(Data excerpts)
________

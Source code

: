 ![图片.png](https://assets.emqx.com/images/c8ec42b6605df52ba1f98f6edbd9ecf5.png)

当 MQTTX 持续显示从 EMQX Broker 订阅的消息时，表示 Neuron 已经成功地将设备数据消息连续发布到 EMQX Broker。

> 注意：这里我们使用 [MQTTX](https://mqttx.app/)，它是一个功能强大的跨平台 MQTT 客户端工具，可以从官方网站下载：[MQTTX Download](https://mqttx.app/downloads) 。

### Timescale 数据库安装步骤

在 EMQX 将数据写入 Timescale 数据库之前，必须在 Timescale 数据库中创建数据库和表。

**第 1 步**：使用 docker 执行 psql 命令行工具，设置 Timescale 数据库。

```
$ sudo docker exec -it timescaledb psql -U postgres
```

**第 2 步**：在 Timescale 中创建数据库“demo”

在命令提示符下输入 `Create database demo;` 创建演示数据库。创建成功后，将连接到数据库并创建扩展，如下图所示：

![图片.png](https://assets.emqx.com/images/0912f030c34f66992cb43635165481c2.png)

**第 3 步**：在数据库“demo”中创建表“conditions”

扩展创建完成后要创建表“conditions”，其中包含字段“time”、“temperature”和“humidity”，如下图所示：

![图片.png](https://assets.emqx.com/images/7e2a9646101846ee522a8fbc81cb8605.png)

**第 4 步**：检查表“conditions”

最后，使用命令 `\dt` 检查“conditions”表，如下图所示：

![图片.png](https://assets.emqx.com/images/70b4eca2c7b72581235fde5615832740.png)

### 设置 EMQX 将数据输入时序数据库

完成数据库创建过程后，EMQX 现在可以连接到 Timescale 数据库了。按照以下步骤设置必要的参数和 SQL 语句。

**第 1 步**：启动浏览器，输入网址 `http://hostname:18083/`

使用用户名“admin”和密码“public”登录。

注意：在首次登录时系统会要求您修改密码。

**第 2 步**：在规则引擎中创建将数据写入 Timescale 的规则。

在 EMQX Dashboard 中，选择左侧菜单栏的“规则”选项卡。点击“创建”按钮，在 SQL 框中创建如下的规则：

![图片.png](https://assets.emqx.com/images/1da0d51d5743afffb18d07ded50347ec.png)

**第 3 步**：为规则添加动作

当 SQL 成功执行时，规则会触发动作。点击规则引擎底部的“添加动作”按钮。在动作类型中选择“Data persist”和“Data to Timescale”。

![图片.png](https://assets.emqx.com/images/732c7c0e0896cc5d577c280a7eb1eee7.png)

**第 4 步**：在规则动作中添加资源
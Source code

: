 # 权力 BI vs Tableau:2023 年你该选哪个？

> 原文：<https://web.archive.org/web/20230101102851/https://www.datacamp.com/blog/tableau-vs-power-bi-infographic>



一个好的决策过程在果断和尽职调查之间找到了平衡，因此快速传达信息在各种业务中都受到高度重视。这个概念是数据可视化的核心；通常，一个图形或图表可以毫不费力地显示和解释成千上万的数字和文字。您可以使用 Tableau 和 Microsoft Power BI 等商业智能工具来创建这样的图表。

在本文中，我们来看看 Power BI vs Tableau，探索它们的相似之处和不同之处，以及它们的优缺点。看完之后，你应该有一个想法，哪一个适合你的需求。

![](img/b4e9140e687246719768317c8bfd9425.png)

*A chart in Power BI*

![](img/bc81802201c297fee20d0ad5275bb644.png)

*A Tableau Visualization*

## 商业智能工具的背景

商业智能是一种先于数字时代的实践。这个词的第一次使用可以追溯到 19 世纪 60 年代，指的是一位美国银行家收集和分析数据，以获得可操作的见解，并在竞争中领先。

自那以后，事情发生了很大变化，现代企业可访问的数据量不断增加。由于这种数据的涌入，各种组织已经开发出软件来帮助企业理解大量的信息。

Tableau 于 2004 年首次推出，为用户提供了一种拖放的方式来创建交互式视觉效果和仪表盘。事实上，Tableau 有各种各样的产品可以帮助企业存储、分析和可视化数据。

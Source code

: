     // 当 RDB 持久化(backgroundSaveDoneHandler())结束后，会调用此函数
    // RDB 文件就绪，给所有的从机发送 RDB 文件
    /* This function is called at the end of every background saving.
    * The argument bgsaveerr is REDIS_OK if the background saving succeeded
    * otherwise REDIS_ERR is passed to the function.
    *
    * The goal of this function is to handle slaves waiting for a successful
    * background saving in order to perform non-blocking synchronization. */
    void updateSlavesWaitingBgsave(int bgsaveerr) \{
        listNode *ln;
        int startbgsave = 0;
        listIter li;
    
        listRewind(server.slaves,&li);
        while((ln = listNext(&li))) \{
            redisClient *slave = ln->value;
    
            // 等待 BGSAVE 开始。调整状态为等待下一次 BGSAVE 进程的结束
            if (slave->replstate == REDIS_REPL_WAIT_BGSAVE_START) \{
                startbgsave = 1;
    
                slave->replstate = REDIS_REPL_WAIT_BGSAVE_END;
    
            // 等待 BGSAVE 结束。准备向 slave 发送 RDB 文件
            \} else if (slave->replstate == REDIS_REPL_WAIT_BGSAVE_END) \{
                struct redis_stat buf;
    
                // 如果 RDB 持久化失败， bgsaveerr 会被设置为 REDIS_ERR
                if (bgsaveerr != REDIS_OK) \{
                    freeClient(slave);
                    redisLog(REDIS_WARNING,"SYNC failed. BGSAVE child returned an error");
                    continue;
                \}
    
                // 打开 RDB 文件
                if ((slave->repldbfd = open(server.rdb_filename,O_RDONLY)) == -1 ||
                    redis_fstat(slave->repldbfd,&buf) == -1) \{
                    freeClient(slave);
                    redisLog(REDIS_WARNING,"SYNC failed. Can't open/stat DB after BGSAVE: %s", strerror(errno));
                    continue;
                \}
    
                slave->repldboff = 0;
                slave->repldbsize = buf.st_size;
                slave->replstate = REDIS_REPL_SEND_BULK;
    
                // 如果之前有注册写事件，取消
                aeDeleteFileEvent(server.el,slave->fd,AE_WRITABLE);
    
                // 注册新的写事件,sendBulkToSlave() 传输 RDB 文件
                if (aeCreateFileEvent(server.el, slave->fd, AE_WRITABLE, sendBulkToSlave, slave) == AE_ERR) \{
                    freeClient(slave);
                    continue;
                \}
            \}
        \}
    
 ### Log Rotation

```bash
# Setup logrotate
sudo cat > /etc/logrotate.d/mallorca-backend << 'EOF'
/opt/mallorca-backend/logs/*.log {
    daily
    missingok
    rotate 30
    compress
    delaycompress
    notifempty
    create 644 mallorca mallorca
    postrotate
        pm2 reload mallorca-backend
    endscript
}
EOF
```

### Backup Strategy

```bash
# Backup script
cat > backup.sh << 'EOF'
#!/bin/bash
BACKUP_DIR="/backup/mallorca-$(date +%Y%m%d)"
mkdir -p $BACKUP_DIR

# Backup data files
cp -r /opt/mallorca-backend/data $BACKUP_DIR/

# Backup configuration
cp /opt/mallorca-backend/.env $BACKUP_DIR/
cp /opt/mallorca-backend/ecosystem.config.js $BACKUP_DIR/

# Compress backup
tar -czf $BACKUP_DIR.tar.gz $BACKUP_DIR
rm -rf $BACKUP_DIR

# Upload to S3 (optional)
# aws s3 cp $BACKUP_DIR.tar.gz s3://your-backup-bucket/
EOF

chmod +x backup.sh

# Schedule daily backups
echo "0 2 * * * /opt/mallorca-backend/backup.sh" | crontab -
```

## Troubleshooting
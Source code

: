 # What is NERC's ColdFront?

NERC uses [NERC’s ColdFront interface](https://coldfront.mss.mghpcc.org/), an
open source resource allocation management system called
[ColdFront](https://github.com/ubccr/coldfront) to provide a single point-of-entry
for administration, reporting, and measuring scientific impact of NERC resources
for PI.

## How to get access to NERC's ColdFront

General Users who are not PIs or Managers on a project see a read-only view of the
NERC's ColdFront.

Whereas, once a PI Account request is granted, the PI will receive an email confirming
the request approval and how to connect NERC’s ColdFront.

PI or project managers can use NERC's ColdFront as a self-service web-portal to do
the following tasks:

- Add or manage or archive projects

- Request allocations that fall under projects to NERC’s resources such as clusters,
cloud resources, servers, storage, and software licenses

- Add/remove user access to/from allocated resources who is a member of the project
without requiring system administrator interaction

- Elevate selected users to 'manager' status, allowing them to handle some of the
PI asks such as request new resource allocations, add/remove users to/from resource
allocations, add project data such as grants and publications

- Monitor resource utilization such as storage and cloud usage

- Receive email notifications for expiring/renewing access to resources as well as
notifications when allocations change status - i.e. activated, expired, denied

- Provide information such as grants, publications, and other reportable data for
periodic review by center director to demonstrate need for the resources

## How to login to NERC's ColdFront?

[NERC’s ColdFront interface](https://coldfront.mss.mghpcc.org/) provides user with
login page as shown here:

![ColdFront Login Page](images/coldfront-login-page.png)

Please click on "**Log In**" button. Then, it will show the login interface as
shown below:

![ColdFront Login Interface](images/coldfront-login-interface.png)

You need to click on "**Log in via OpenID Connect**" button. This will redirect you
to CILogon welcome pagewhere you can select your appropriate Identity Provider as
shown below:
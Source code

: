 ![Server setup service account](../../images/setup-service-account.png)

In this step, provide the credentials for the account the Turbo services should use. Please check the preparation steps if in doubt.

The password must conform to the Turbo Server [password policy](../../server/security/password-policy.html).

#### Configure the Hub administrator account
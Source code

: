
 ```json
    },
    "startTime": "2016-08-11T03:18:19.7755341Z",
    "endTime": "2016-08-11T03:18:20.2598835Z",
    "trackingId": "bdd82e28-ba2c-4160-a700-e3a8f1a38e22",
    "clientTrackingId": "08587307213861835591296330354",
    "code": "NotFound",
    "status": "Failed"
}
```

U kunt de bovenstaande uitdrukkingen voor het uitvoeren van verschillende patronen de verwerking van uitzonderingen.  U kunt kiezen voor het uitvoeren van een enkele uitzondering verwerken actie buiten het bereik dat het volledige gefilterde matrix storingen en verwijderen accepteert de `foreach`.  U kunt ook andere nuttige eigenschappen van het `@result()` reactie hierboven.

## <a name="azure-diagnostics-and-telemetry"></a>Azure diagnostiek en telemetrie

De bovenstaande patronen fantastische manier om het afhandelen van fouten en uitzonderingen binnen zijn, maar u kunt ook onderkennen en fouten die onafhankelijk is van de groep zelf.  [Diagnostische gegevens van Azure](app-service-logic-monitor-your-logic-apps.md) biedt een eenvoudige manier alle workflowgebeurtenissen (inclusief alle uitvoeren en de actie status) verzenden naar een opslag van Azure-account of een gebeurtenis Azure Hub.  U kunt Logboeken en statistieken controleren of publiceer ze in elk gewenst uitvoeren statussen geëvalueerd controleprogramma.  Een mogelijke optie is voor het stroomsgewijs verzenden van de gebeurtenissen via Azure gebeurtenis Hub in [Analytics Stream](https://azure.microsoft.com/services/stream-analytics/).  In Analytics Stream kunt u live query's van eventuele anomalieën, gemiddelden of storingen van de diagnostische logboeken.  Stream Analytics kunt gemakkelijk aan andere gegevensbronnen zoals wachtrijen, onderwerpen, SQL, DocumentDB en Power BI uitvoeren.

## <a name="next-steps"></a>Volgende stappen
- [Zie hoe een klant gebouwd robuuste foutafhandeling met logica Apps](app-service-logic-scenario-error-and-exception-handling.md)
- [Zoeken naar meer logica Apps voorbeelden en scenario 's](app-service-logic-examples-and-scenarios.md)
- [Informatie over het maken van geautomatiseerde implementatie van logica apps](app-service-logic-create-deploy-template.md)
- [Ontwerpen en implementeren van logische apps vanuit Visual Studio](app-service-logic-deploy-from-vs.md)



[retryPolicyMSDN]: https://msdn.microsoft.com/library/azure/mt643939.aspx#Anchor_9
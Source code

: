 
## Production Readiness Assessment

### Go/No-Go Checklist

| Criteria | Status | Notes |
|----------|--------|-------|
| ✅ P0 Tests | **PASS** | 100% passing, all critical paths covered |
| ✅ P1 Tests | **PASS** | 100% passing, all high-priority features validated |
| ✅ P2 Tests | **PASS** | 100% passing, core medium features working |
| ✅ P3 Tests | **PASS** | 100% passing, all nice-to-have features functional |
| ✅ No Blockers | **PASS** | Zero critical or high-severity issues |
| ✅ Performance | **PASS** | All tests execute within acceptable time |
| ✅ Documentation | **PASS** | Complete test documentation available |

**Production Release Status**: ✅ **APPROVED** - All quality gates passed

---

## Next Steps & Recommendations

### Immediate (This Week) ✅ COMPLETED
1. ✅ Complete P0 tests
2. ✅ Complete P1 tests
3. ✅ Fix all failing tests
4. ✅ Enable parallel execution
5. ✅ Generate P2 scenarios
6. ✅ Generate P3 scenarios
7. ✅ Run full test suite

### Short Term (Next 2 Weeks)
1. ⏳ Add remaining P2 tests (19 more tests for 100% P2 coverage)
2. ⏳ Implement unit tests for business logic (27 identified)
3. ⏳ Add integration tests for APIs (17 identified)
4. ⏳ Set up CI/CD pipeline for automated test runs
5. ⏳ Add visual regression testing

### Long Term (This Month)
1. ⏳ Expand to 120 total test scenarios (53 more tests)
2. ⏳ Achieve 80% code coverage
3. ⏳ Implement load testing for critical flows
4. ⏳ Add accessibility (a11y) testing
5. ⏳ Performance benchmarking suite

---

________

Problem to work on:
Out of the data above, set down the lines from the one with "paths covered |" to the one with "acceptable time |", both included, exactly as written and with no additions.

Response to the exercise:
| ✅ P0 Tests | **PASS** | 100% passing, all critical paths covered |
| ✅ P1 Tests | **PASS** | 100% passing, all high-priority features validated |
| ✅ P2 Tests | **PASS** | 100% passing, core medium features working |
| ✅ P3 Tests | **PASS** | 100% passing, all nice-to-have features functional |
| ✅ No Blockers | **PASS** | Zero critical or high-severity issues |
| ✅ Performance | **PASS** | All tests execute within acceptable time |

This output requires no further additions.